::: Provided records

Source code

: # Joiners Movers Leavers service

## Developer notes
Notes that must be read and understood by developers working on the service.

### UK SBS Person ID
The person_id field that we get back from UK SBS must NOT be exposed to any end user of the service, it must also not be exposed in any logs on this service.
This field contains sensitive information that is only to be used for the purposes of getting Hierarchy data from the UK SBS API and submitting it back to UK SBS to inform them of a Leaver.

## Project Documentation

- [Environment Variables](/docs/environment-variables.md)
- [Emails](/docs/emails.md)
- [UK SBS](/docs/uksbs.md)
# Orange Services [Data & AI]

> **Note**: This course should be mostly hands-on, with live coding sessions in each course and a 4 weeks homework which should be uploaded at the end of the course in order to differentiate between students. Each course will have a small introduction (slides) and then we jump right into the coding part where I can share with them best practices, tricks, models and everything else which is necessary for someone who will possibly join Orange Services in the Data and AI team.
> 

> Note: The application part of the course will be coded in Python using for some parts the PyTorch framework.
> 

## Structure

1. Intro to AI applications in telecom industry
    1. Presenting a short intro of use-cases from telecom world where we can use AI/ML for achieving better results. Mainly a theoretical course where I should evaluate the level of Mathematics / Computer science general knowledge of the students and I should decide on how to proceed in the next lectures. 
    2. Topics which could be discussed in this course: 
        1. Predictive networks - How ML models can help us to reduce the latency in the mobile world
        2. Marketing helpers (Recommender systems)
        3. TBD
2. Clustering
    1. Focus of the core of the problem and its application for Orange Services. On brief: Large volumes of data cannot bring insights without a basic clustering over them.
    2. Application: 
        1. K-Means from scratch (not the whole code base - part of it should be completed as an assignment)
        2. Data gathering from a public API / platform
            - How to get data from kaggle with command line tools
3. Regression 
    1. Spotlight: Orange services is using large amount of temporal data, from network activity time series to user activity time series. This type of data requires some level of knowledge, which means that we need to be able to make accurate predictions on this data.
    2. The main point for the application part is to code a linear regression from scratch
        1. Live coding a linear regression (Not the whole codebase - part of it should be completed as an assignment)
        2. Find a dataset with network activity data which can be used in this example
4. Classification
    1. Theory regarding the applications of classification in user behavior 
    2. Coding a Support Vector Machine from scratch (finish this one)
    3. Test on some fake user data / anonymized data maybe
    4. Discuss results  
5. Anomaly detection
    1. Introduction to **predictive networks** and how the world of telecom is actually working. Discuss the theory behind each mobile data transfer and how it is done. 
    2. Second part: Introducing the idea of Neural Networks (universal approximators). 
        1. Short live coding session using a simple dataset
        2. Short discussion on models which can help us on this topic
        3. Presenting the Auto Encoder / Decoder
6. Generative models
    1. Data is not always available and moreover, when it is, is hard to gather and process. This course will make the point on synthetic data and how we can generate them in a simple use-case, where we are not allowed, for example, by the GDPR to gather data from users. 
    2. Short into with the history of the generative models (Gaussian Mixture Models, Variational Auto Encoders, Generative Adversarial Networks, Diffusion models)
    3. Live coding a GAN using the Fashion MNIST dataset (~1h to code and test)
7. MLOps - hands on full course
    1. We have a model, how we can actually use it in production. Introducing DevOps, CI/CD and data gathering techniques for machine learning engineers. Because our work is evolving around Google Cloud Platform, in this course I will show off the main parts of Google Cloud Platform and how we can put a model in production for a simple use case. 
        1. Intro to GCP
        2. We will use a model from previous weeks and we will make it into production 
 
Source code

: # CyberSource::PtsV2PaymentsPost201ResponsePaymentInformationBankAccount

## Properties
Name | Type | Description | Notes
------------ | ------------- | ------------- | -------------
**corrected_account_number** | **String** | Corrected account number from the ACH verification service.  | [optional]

::::::

= Problem =
Look through the data above. Find each line with the string "that" and copy it.

= Expected answer =
Notes that must be read and understood by developers working on the service.
The person_id field that we get back from UK SBS must NOT be exposed to any end user of the service, it must also not be exposed in any logs on this service.
This field contains sensitive information that is only to be used for the purposes of getting Hierarchy data from the UK SBS API and submitting it back to UK SBS to inform them of a Leaver.
    1. Spotlight: Orange services is using large amount of temporal data, from network activity time series to user activity time series. This type of data requires some level of knowledge, which means that we need to be able to make accurate predictions on this data.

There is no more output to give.